Sunday, September 10, 2000

Pentecost 13

May my words and my thoughts be acceptable to you, O Lord, my refuge and my redeemer. (Psalm 19:14)

SEASON: Pentecost 13
PROPER: B
PLACE: St. John's Parish, Kingsville
DATE: September 10,200 - Parish Picnic


TEXT: Mark 7:31-37 - They were astounded beyond measure, saying, “He has done everything well; he even makes the deaf to hear and the mute to speak.”

See also: Isaiah 35:4-7a - Then the eyes of the blind shall be opened, and the ears of the deaf unstopped; then the lame shall leap like a deer, and the tongue of the speechless sing for joy.

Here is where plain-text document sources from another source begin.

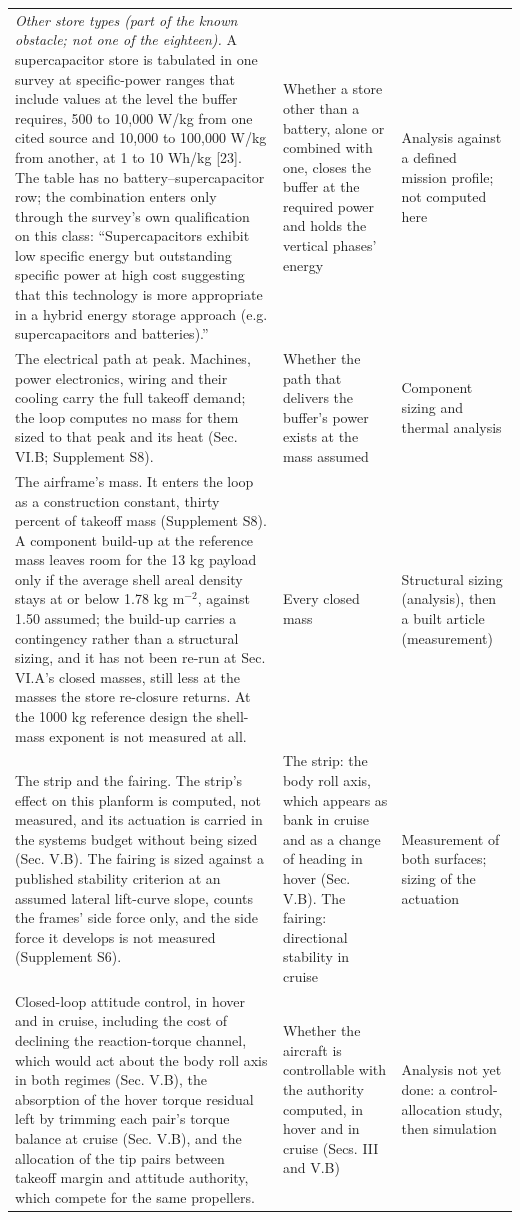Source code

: \documentclass[journal]{new-aiaa}
\begin{document}
\begin{table}[htbp]
\begin{tabularx}{\linewidth}{XXX}
\textit{Other store types (part of the known obstacle; not one of the eighteen).} A supercapacitor store is tabulated in one survey at specific-power ranges that include values at the level the buffer requires, 500 to 10,000 W/kg from one cited source and 10,000 to 100,000 W/kg from another, at 1 to 10 Wh/kg [23]. The table has no battery--supercapacitor row; the combination enters only through the survey's own qualification on this class: ``Supercapacitors exhibit low specific energy but outstanding specific power at high cost suggesting that this technology is more appropriate in a hybrid energy storage approach (e.g. supercapacitors and batteries).'' & Whether a store other than a battery, alone or combined with one, closes the buffer at the required power and holds the vertical phases' energy & Analysis against a defined mission profile; not computed here \\
The electrical path at peak. Machines, power electronics, wiring and their cooling carry the full takeoff demand; the loop computes no mass for them sized to that peak and its heat (Sec. VI.B; Supplement S8). & Whether the path that delivers the buffer's power exists at the mass assumed & Component sizing and thermal analysis \\
The airframe's mass. It enters the loop as a construction constant, thirty percent of takeoff mass (Supplement S8). A component build-up at the reference mass leaves room for the 13 kg payload only if the average shell areal density stays at or below 1.78 kg m$^{-2}$, against 1.50 assumed; the build-up carries a contingency rather than a structural sizing, and it has not been re-run at Sec. VI.A's closed masses, still less at the masses the store re-closure returns. At the 1000 kg reference design the shell-mass exponent is not measured at all. & Every closed mass & Structural sizing (analysis), then a built article (measurement) \\
The strip and the fairing. The strip's effect on this planform is computed, not measured, and its actuation is carried in the systems budget without being sized (Sec. V.B). The fairing is sized against a published stability criterion at an assumed lateral lift-curve slope, counts the frames' side force only, and the side force it develops is not measured (Supplement S6). & The strip: the body roll axis, which appears as bank in cruise and as a change of heading in hover (Sec. V.B). The fairing: directional stability in cruise & Measurement of both surfaces; sizing of the actuation \\
Closed-loop attitude control, in hover and in cruise, including the cost of declining the reaction-torque channel, which would act about the body roll axis in both regimes (Sec. V.B), the absorption of the hover torque residual left by trimming each pair's torque balance at cruise (Sec. V.B), and the allocation of the tip pairs between takeoff margin and attitude authority, which compete for the same propellers. & Whether the aircraft is controllable with the authority computed, in hover and in cruise (Secs. III and V.B) & Analysis not yet done: a control-allocation study, then simulation \\

\end{tabularx}
\end{table}
\end{document}
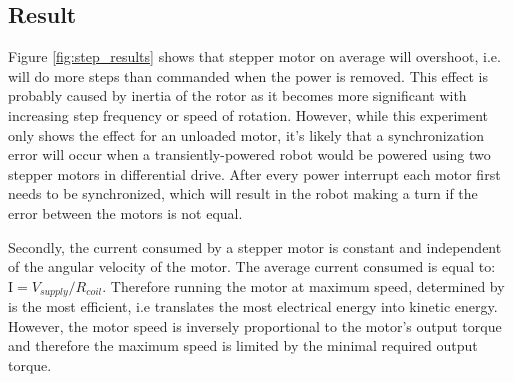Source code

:\subsection{Result}

Figure \ref{fig:step_results} shows that stepper motor on average will overshoot, i.e. will do more steps than commanded when the power is removed.
This effect is probably caused by inertia of the rotor as it becomes more significant with increasing step frequency or speed of rotation.
However, while this experiment only shows the effect for an unloaded motor, it's likely that a synchronization error will occur when a transiently-powered robot would be powered using two stepper motors in differential drive.
After every power interrupt each motor first needs to be synchronized, which will result in the robot making a turn if the error between the motors is not equal.

Secondly, the current consumed by a stepper motor is constant and independent of the angular velocity of the motor.
The average current consumed is equal to: $\textrm{I} = V_{supply}/R_{coil}$.
Therefore running the motor at maximum speed, determined by  is the most efficient, i.e translates the most electrical energy into kinetic energy.
However, the motor speed is inversely proportional to the motor's output torque and therefore the maximum speed is limited by the minimal required output torque.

ISSUE: - This Sunday is a special one, in that it is the Parish Picnic and the installation of our Sunday School Teachers. The passage from Mark is like a fulfillment of Isaiah’s hope for the messianic age and the return from exile. Jesus opens the ears of the deaf man, enabling him not only to hear but to speak. It is an event of hope and restoration whereby the mercy, love and compassion of God is revealed. A man gets new meaning. The work of the Sunday School teacher is Christ-like work. It helps those who have not heard, or whose spiritual listening powers are limited to hear the message of Jesus Christ, and to be able themselves to verbalize, understand, and proclaim it.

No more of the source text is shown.